By Jess D'Amico in Arts & Entertainment on Jun 12, 2007 7:31PM


Hope everyone enjoyed the weekend. We were so busy between scouring the Printer’s Row Book Fair and lounging at the Chicago Blues Fest that we almost forgot to pick just one book for this month, in fact, we couldn’t and had to let fate, otherwise known as the Post Office, decide.

You guys had some pretty awesome suggestions and we almost thought there would be a throw down over whose author was more prestigious or obscure.

For our sake, we already did a Convince Us on House of Leaves, and we’ve read Dante’s Divine Comedy. We loved the idea of reading the Koran, but feel the time limit is too stifling. We're madly in love with Bulgakov's Master and Margarita and are thrilled so many people agree with us. As far as the Russian lit went though, we were a little disappointed that nobody mentioned obscure Russian masterpiece Sasha Sokolov's A School for Fools (no seriously, we almost wanted to pretend somebody suggested it so we could read it again).

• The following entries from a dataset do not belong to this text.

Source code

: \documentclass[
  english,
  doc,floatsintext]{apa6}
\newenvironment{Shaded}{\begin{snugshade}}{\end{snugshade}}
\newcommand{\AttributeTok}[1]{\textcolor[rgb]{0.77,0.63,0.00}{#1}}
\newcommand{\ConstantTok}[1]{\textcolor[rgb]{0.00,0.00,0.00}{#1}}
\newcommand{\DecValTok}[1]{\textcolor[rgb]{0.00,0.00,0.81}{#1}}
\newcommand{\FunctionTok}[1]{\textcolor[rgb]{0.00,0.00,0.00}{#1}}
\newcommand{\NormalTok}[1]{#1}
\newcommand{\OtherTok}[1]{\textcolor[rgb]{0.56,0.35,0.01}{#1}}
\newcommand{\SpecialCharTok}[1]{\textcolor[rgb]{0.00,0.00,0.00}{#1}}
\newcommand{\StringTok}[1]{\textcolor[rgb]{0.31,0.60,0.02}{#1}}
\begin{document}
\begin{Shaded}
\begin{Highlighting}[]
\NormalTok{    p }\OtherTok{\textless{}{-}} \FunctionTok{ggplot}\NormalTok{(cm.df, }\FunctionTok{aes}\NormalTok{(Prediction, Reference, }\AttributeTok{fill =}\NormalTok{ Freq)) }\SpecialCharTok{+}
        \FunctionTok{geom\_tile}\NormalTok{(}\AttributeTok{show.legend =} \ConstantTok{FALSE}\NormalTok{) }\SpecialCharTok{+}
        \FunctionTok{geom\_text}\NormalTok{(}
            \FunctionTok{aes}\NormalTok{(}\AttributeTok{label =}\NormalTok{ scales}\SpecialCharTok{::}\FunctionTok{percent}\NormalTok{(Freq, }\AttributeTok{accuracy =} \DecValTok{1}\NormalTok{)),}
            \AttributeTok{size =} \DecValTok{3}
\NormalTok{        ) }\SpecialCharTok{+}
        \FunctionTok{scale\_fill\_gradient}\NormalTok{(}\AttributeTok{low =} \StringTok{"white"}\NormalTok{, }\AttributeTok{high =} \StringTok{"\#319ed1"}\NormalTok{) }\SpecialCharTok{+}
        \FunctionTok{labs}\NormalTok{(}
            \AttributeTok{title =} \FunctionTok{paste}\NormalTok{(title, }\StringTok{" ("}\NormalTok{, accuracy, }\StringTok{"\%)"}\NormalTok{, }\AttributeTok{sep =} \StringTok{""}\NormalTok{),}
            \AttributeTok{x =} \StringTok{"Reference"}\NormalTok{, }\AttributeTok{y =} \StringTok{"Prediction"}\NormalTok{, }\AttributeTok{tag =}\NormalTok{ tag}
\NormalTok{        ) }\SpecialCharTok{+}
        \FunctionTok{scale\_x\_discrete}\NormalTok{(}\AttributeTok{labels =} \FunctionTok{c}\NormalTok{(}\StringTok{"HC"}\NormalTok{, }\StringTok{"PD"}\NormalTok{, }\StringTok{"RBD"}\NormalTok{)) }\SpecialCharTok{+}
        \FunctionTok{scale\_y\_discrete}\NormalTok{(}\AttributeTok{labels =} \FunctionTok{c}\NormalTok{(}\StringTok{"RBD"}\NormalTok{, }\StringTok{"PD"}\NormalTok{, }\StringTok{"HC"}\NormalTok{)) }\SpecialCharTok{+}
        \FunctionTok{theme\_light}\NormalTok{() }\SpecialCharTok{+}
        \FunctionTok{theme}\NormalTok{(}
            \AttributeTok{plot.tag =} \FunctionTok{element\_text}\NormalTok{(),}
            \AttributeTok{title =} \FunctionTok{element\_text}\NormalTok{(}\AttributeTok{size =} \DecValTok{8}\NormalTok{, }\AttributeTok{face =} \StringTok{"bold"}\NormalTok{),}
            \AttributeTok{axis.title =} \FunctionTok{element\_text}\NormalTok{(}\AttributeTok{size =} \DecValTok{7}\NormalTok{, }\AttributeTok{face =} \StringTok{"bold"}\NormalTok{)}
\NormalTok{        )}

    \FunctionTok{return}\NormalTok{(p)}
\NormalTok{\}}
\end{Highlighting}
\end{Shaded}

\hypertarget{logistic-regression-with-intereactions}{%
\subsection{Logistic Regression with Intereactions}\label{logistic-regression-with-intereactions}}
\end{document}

We’re also fans of Pynchon and Umberto Eco (in a perpetually half-finished kind of way) and thought Scott summed it up well by saying, “It's a small group that tries to read Eco, a smaller group that finishes his stories, and an even smaller group that understands.”
But we felt that they were still too well-known, or even too notorious, alongside the numerous David Foster Wallace suggestions, that we felt we needed to push deeper. Ultimately, we couldn't decide between three sublime suggestions, ordered them all, and let the mail decide by which one came first.

The winner by a day? Wittgenstein's Mistress by David Markson; we were intrigued by Incndnz’s simple comment, "I will not even begin to describe."

We also ordered George Santayana's The Last Puritan, see misty’s comment for choice quotes, and The Metaphysical Club by Louis Menand, as d put it, “nonfiction is good.”

Apparently we’re feeling philosophically inclined this month. So if you see us on the train with furrowed brows and our nose stuck between a book and an encyclopedia or philosophy textbook, wave.